The CLOUD Act would allow the US government to obtain and use communications collected by foreign governments under the weak standards outlined above, essentially instituting a statutory loophole to get around Fourth Amendment requirements. Generally, the US government must obtain court orders to demand sensitive communications records, probable cause warrants to access stored communications content, and wiretap orders to access real-time communications. But the CLOUD Act makes it substantially easier for foreign governments to collect such data, and the legislation allows those foreign officials to pass that information to the US government. The act dictates that foreign governments can share Americans’ communications with the US government if they pertain to “significant harm, or the threat thereof, to the United States or United States persons, including crimes involving national security such as terrorism, significant violent crime, child exploitation, trinational organized crime, or significant financial fraud.” But governments can also share data if it relates to or is “necessary to understand or to assess the important of information that is relevant to the prevention, detection, investigation, or prosecution of serious crime, including terrorism, or necessary to protect against a threat of death or serious bodily harm to any person.” These parameters are extremely broad and fail to define key terms like “significant harm” or “threat,” meaning either government may interpret these terms as broadly as they wish.

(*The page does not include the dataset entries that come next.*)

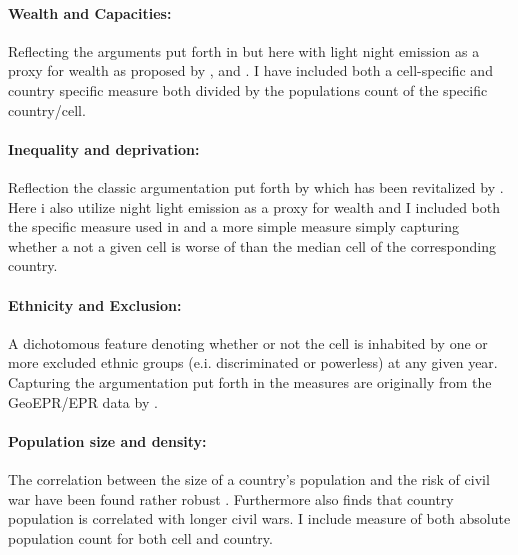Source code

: \documentclass[a4paper]{article}
\begin{document}
\paragraph{Wealth and Capacities:} Reflecting the arguments put forth in \cite{Collier_Hoeffler_1998, Fearon_Laitin_2003, Collier_Hoeffler_2004} but here with light night emission as a proxy for wealth as proposed by \cite{Elvidge_2009}, \cite{Chen_Nordhuas_2011} and \cite{Cederman_Gleditsch_Buhaug_2013}. I have included both a cell-specific and country specific measure both divided by the populations count of the specific country/cell.\par

\paragraph{Inequality and deprivation:} Reflection the classic argumentation put forth by \cite{Gurr_1970} which has been revitalized by \cite{Cederman_Gleditsch_Buhaug_2013}. Here i also utilize night light emission as a proxy for wealth and I included both the specific measure used in \cite{Cederman_Gleditsch_Buhaug_2013} and a more simple measure simply capturing whether a not a given cell is worse of than the median cell of the corresponding country.\par

\paragraph{Ethnicity and Exclusion:} A dichotomous feature denoting whether or not the cell is inhabited by one or more excluded ethnic groups (e.i.  discriminated or powerless) at any given year. Capturing the argumentation put forth in \cite{Cederman_Weidmann_Gleditsch_2011, Cederman_Gleditsch_Buhaug_2013} the measures are originally from the GeoEPR/EPR data by \cite{Vogt_2015}.\par

\paragraph{Population size and density:} The correlation between the size of a country's population and the risk of civil war have been found rather robust \citep{Collier_Hoeffler_1998, Fearon_Laitin_2003, Collier_Hoeffler_2004, Hegre_Sambanis_2006}. Furthermore \cite[287]{Fearon_2004} also finds that country population is correlated with longer civil wars. I include measure of both absolute population count for both cell and country.\par 
\end{document}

Worse still, the act does not mandate any limitations on a foreign government’s metadata sharing with the US. Under the bill, the US government could get metadata from a foreign government and then use it in criminal investigations without informing the targets of the surveillance—effectively enabling warrantless searches that skirt due process requirements. The bill also allows foreign governments to share individuals’ communication content with other governments—a substantial and dangerous privacy violation.

Problem five: Threats to encryption.

Finally, the CLOUD Act does not eliminate the risk that foreign governments may try to create backdoors into encrypted systems or force US tech companies to comply with data localization policies. Many countries have expressed frustration with what they say is an inefficient MLAT process, and some people fear that these governments will resort to extreme measures, like hacking, to avoid it. While its supporters say the CLOUD Act weakens foreign governments’ incentive to take these measures, it attempts to do so by severely compromising civil liberties. And it’s not even clear that handing over so much power to foreign governments to conduct surveillance of US systems will address the threat. Indeed, because the CLOUD Act does not forbid any partner country from requiring encryption backdoors or data localization, the bill may be seen as tacit authorization of those very tactics.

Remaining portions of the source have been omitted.